Problem statement:
Word for word, set down the records and skip each picture.

##### Data for the task

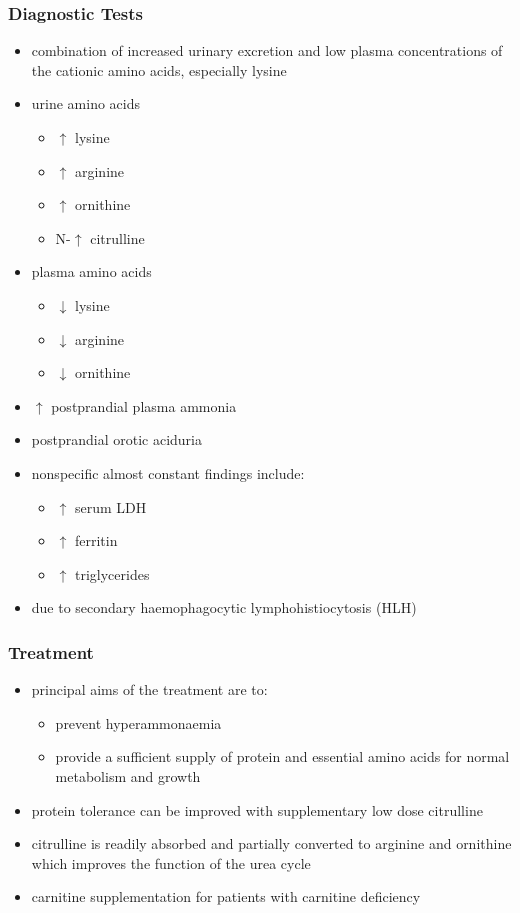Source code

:\documentclass{scrartcl}
\begin{document}
\subsubsection{Diagnostic Tests}
\label{sec:org27e0b70}
\begin{itemize}
\item combination of increased urinary excretion and low plasma
concentrations of the cationic amino acids, especially lysine
\item urine amino acids
\begin{itemize}
\item \(\uparrow\) lysine
\item \(\uparrow\) arginine
\item \(\uparrow\) ornithine
\item N-\(\uparrow\) citrulline
\end{itemize}
\item plasma amino acids
\begin{itemize}
\item \(\downarrow\) lysine
\item \(\downarrow\) arginine
\item \(\downarrow\) ornithine
\end{itemize}
\item \(\uparrow\) postprandial plasma ammonia
\item postprandial orotic aciduria
\item nonspecific almost constant findings include:
\begin{itemize}
\item \(\uparrow\) serum LDH
\item \(\uparrow\) ferritin
\item \(\uparrow\) triglycerides
\end{itemize}
\item due to secondary haemophagocytic lymphohistiocytosis (HLH)
\end{itemize}

\subsubsection{Treatment}
\label{sec:orgd43f3ec}
\begin{itemize}
\item principal aims of the treatment are to:
\begin{itemize}
\item prevent hyperammonaemia
\item provide a sufficient supply of protein and essential amino acids
for normal metabolism and growth
\end{itemize}

\item protein tolerance can be improved with supplementary low dose
citrulline
\item citrulline is readily absorbed and partially converted to arginine
and ornithine which improves the function of the urea cycle
\item carnitine supplementation for patients with carnitine deficiency
\end{itemize}
\end{document}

##########

Result of this exercise:
Source code

:\documentclass{scrartcl}
\begin{document}
\subsubsection{Diagnostic Tests}
\label{sec:org27e0b70}
\begin{itemize}
\item combination of increased urinary excretion and low plasma
concentrations of the cationic amino acids, especially lysine
\item urine amino acids
\begin{itemize}
\item \(\uparrow\) lysine
\item \(\uparrow\) arginine
\item \(\uparrow\) ornithine
\item N-\(\uparrow\) citrulline
\end{itemize}
\item plasma amino acids
\begin{itemize}
\item \(\downarrow\) lysine
\item \(\downarrow\) arginine
\item \(\downarrow\) ornithine
\end{itemize}
\item \(\uparrow\) postprandial plasma ammonia
\item postprandial orotic aciduria
\item nonspecific almost constant findings include:
\begin{itemize}
\item \(\uparrow\) serum LDH
\item \(\uparrow\) ferritin
\item \(\uparrow\) triglycerides
\end{itemize}
\item due to secondary haemophagocytic lymphohistiocytosis (HLH)
\end{itemize}

\subsubsection{Treatment}
\label{sec:orgd43f3ec}
\begin{itemize}
\item principal aims of the treatment are to:
\begin{itemize}
\item prevent hyperammonaemia
\item provide a sufficient supply of protein and essential amino acids
for normal metabolism and growth
\end{itemize}

\item protein tolerance can be improved with supplementary low dose
citrulline
\item citrulline is readily absorbed and partially converted to arginine
and ornithine which improves the function of the urea cycle
\item carnitine supplementation for patients with carnitine deficiency
\end{itemize}
\end{document}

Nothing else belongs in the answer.